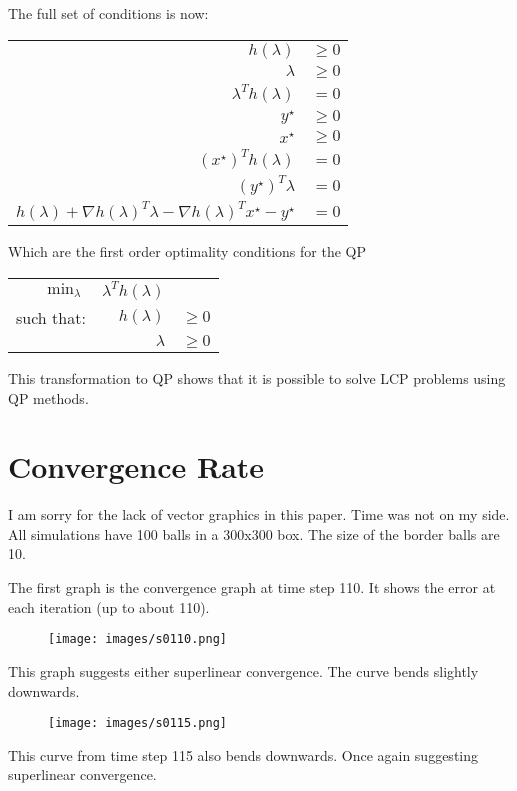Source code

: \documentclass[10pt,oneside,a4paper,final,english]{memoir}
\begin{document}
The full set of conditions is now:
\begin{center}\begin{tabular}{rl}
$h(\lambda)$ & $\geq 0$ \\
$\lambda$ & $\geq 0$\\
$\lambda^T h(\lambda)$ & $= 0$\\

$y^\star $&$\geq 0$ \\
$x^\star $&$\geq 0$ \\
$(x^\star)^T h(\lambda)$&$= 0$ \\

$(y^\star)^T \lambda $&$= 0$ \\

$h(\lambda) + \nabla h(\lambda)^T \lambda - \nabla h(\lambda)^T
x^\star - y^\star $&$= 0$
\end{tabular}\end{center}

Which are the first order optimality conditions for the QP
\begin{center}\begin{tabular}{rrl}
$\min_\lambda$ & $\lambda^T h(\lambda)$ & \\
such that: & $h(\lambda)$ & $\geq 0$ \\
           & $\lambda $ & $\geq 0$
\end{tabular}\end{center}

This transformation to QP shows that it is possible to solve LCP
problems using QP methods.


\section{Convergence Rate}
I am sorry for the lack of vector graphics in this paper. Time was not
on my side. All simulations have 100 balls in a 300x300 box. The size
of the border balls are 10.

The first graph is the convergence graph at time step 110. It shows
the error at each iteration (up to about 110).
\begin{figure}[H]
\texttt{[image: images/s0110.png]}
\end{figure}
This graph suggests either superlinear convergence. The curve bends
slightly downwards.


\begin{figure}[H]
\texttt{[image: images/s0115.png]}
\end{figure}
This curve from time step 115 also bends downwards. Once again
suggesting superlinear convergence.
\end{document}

* * *

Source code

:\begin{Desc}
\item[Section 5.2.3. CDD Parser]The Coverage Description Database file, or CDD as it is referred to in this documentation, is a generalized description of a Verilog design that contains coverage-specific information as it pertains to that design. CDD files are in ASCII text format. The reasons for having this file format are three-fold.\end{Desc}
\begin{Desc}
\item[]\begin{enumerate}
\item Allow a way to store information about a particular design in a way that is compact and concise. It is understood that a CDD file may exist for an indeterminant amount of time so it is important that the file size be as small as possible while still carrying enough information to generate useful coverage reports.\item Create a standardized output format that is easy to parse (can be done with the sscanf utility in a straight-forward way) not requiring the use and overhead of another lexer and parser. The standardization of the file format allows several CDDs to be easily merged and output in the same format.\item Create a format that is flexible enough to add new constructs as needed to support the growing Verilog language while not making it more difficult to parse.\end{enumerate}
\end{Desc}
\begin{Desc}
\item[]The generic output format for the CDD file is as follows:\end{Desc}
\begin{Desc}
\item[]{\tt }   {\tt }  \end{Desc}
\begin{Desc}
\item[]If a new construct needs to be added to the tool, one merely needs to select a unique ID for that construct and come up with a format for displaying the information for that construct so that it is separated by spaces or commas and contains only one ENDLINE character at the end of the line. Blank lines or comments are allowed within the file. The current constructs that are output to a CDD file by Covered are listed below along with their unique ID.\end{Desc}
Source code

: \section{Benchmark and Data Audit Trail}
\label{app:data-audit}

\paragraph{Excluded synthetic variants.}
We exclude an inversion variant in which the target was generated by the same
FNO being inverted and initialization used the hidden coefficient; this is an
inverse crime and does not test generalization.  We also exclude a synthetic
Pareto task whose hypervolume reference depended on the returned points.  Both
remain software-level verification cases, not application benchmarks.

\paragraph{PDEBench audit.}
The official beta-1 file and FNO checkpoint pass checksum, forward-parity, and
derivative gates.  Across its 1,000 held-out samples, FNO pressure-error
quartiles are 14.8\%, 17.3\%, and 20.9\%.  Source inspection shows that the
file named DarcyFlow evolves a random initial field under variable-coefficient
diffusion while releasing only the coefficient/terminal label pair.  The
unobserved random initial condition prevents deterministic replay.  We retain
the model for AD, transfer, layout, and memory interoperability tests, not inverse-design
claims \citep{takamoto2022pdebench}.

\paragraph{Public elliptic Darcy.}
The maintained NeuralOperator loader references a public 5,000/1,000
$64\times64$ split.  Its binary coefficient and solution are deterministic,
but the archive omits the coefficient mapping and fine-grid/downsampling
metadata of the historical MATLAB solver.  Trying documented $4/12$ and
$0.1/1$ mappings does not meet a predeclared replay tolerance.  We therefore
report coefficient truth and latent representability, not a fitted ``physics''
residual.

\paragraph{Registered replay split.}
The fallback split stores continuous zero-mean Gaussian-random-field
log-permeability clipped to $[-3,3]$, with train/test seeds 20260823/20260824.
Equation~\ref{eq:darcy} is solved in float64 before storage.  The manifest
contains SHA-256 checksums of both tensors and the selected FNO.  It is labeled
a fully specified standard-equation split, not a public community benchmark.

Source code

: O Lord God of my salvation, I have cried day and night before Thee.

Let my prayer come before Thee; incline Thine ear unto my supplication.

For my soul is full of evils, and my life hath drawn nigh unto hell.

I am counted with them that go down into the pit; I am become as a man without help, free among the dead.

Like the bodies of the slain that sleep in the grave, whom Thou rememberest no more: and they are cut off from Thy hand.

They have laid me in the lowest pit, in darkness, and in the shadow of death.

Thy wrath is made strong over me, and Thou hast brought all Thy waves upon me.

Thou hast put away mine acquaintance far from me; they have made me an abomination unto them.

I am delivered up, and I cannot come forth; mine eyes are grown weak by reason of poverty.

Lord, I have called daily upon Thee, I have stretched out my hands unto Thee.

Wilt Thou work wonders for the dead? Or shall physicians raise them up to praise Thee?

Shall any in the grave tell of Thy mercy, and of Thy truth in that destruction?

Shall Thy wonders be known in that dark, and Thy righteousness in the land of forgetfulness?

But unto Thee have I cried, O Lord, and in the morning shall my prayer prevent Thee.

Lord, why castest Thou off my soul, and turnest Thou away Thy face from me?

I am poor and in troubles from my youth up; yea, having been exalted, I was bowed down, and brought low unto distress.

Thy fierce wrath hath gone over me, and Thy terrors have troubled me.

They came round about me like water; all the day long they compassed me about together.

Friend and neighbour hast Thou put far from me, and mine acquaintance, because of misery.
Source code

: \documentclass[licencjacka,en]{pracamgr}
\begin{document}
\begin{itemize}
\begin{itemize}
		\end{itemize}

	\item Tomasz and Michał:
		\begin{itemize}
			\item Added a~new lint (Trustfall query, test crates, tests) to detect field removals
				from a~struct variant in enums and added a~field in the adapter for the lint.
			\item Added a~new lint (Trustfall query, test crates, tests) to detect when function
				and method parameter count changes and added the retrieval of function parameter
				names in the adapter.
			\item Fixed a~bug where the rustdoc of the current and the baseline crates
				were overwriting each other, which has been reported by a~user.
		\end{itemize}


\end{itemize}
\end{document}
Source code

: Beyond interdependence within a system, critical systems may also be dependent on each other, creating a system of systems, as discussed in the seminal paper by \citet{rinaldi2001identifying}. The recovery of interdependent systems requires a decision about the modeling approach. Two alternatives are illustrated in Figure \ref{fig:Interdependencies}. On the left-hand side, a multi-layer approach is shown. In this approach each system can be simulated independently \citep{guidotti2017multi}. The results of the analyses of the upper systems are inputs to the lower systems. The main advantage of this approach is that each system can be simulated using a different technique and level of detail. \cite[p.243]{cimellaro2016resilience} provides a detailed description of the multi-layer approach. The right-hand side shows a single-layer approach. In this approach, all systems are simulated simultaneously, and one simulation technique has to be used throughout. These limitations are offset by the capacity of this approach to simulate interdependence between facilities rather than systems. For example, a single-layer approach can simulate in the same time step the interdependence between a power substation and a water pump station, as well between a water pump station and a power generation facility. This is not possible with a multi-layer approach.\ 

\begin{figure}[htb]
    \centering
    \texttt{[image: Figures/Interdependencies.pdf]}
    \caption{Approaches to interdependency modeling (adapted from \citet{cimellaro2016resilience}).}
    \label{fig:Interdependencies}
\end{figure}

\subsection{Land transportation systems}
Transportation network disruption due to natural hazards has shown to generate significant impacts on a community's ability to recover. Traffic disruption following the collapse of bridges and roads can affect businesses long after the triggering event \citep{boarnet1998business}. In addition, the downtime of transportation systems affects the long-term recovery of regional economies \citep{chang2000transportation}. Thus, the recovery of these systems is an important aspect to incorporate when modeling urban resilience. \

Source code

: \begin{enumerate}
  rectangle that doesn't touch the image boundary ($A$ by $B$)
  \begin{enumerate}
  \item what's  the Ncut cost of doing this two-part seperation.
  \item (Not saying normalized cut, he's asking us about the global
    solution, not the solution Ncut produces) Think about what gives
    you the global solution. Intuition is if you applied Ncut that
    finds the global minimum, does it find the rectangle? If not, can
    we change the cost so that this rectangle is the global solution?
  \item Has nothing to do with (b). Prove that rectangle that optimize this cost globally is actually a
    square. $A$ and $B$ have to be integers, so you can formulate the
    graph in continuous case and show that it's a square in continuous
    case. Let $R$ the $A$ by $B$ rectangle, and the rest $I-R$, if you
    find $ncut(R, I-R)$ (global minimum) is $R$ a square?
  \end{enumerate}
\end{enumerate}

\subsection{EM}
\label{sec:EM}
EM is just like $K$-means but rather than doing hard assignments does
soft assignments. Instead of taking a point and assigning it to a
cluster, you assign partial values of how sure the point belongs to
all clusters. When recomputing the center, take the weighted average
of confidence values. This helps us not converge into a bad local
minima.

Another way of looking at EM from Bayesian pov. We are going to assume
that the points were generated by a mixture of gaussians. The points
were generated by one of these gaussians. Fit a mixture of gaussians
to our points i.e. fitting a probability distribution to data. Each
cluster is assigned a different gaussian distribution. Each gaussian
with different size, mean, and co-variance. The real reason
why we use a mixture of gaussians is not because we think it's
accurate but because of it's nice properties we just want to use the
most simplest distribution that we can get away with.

● **What is being asked**:
Show, from the records above, every line that includes "balls".

● **Response below**:
on my side. All simulations have 100 balls in a 300x300 box. The size
of the border balls are 10.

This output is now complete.